Симон схватился за рукоять своего ножа.
— И как же я тогда смогу добраться до него и отомстить?
— Отомстить? — Лурия открыто рассмеялась. — Нет, Симон, ты окажешь вампиру услугу, убив его. Хотя он и жаждет вечной жизни, его существование бессмысленно. Он ничего не знает о красоте или наслаждениях разума, только о жажде крови, которая пылает в нём вечно. Ты наказал бы его сильнее всего, позволив ему жить дальше. Но я вижу, что ты больше всего беспокоишься о друзьях. Поэтому я расскажу тебе, что делать с драконьим камнем. Слушай внимательно...
Симон снова стоял на продуваемом ветрами склоне над озером, его мысли всё ещё были в смятении.
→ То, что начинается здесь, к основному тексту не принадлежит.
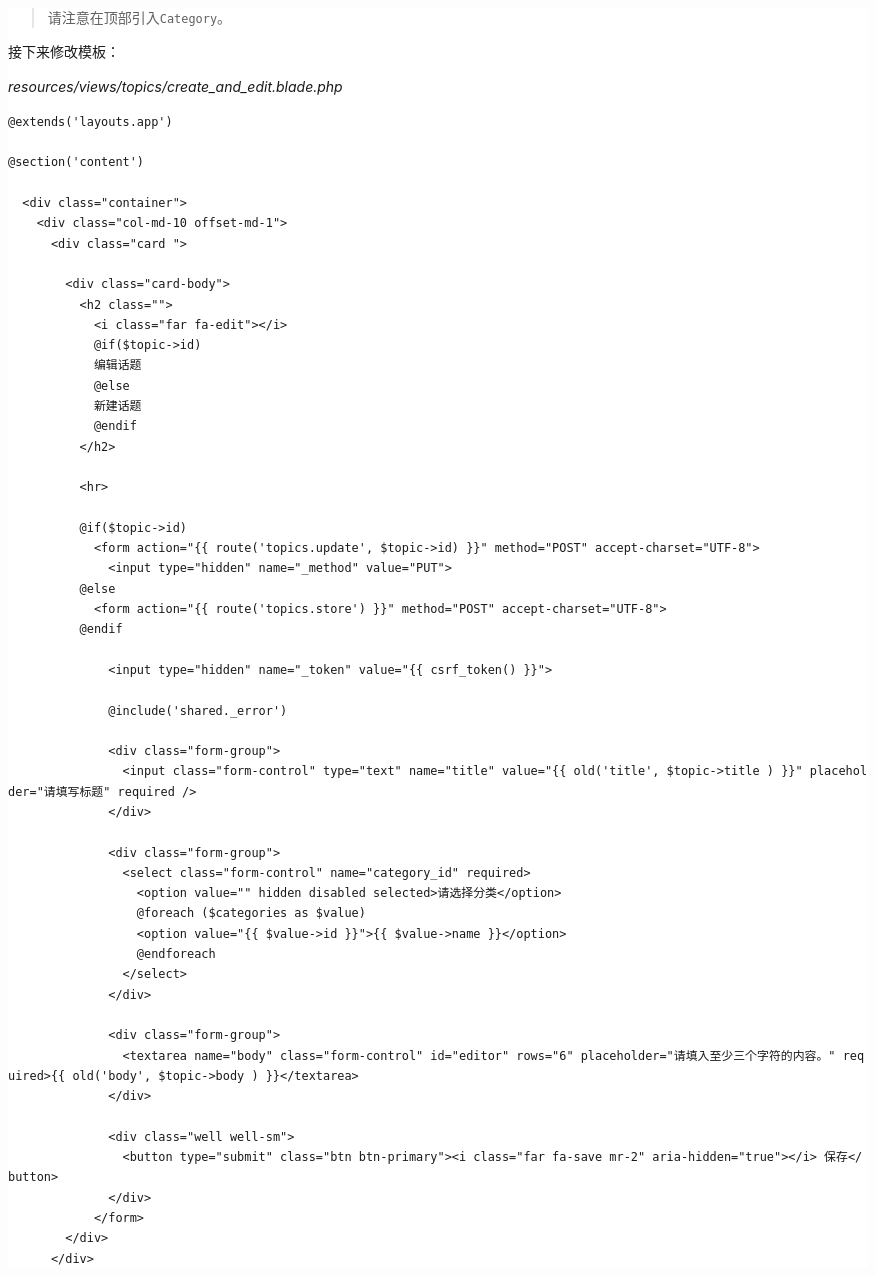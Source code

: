 > 请注意在顶部引入`Category`。

接下来修改模板：

_resources/views/topics/create\_and\_edit.blade.php_

```
@extends('layouts.app')

@section('content')

  <div class="container">
    <div class="col-md-10 offset-md-1">
      <div class="card ">

        <div class="card-body">
          <h2 class="">
            <i class="far fa-edit"></i>
            @if($topic->id)
            编辑话题
            @else
            新建话题
            @endif
          </h2>

          <hr>

          @if($topic->id)
            <form action="{{ route('topics.update', $topic->id) }}" method="POST" accept-charset="UTF-8">
              <input type="hidden" name="_method" value="PUT">
          @else
            <form action="{{ route('topics.store') }}" method="POST" accept-charset="UTF-8">
          @endif

              <input type="hidden" name="_token" value="{{ csrf_token() }}">

              @include('shared._error')

              <div class="form-group">
                <input class="form-control" type="text" name="title" value="{{ old('title', $topic->title ) }}" placeholder="请填写标题" required />
              </div>

              <div class="form-group">
                <select class="form-control" name="category_id" required>
                  <option value="" hidden disabled selected>请选择分类</option>
                  @foreach ($categories as $value)
                  <option value="{{ $value->id }}">{{ $value->name }}</option>
                  @endforeach
                </select>
              </div>

              <div class="form-group">
                <textarea name="body" class="form-control" id="editor" rows="6" placeholder="请填入至少三个字符的内容。" required>{{ old('body', $topic->body ) }}</textarea>
              </div>

              <div class="well well-sm">
                <button type="submit" class="btn btn-primary"><i class="far fa-save mr-2" aria-hidden="true"></i> 保存</button>
              </div>
            </form>
        </div>
      </div>
```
Мог ли он поверить в то, что ему только что сказали? Были ли те два человека, с которыми он только что разговаривал, теми, кем казались?
Да, они были ими. Они затронули слишком глубокие слои его сознания, чтобы их можно было сбросить со счетов. И, что совсем невероятно, они предложили ему гостеприимство и дружбу.
Но на этой горе было ещё одно существо, которое не являлось другом ни одному человеку и никогда не могло им стать.
Симон медленно спускался к чёрному озеру, пока наконец не оказался на известняковом выступе у его края. В воздухе повисло напряжение. Над головой, между зловещими вершинами гор, медленно проплывали тёмные облака, из которых падали редкие снежинки; в воздухе клубился туман, словно в нём бродили тёмные духи...
Солнце, большое и оранжевое, садилось на западе за покрытые облаками вершины. Симон знал, что должен действовать быстро. С твёрдой решимостью он подошёл к краю озера и отстегнул от пояса драконий камень.
— Баал, — прошептал он, — помоги мне сейчас в борьбе с моим тёмным врагом!
Он швырнул драконий камень. Тот взлетел дугой, затем опустился и с плеском упал на поверхность ледникового озера.
Молния ударила между покрытыми облаками вершинами Монс Фрактус. Прогремел гром и поднялся сильный ветер. Симон вздрогнул от внезапного страха. У него на глазах вода в озере забурлила, казалось, со сверхъестественной силой, чуть ли не вскипев.
Затем из озера что-то выползло — человеческая фигура, закутанная в огромный плащ, рычащая и скулящая, словно от боли. Она медленно поползла вперёд, как покалеченное насекомое, затем рухнула на землю у каменного выступа, дёргаясь и шипя. Симон шагнул вперёд с саблей в руке и уставился на существо, смотревшее на него снизу вверх мстительными жёлтыми глазами, которое корчилось перед ним, шипя от ярости, как раздавленный скорпион на камнях.
Он поднял гладиаторский нож. Вампир зарычал на него, в его горящих глазах были ненависть и ужас. Сияние усилилось, когда нижний край солнца коснулся горизонта.
— Я почти решил нанести этот удар из милосердия, — пробормотал Симон: — но этого нет в моём сердце. Я наношу его в отместку. Perite Pilatus!**
** Умри, Пилат! (лат.)
Клинок вонзился в сердце римлянина. Пилат страшно закричал; его когтистая лапа взметнулась и вцепилась в горло Симона, но разжалась и упала прежде, чем вампир успел пустить в ход свою сверхъестественную силу. Сияние в глазах померкло; тело скорчилось в последний раз, затем дёрнулось и затихло.
Симон отступил, держа нож наготове для нового удара, если понадобится. Труп не пошевелился. Облака над Монс Фрактус начали рассеиваться. У Симона глаза расширились от изумления, потому что тело прокуратора разрушалось, быстро разлагаясь. Симон поспешно шагнул вперёд и толкнул его носком ботинка
Труп медленно перевернулся и упал с уступа в озеро, а затем скрылся из виду. Из воды поднялось несколько зловонных пузырей.
Симон отвернулся от озера, воды которого сейчас легко волновал лишь затихающий ветерок. Самаритянин медленно поднимался по склону, зная, что примет новое странное предложение дружбы, а также, что никогда не раскроет миру ставшие известными ему секреты драконов Монс Фрактус.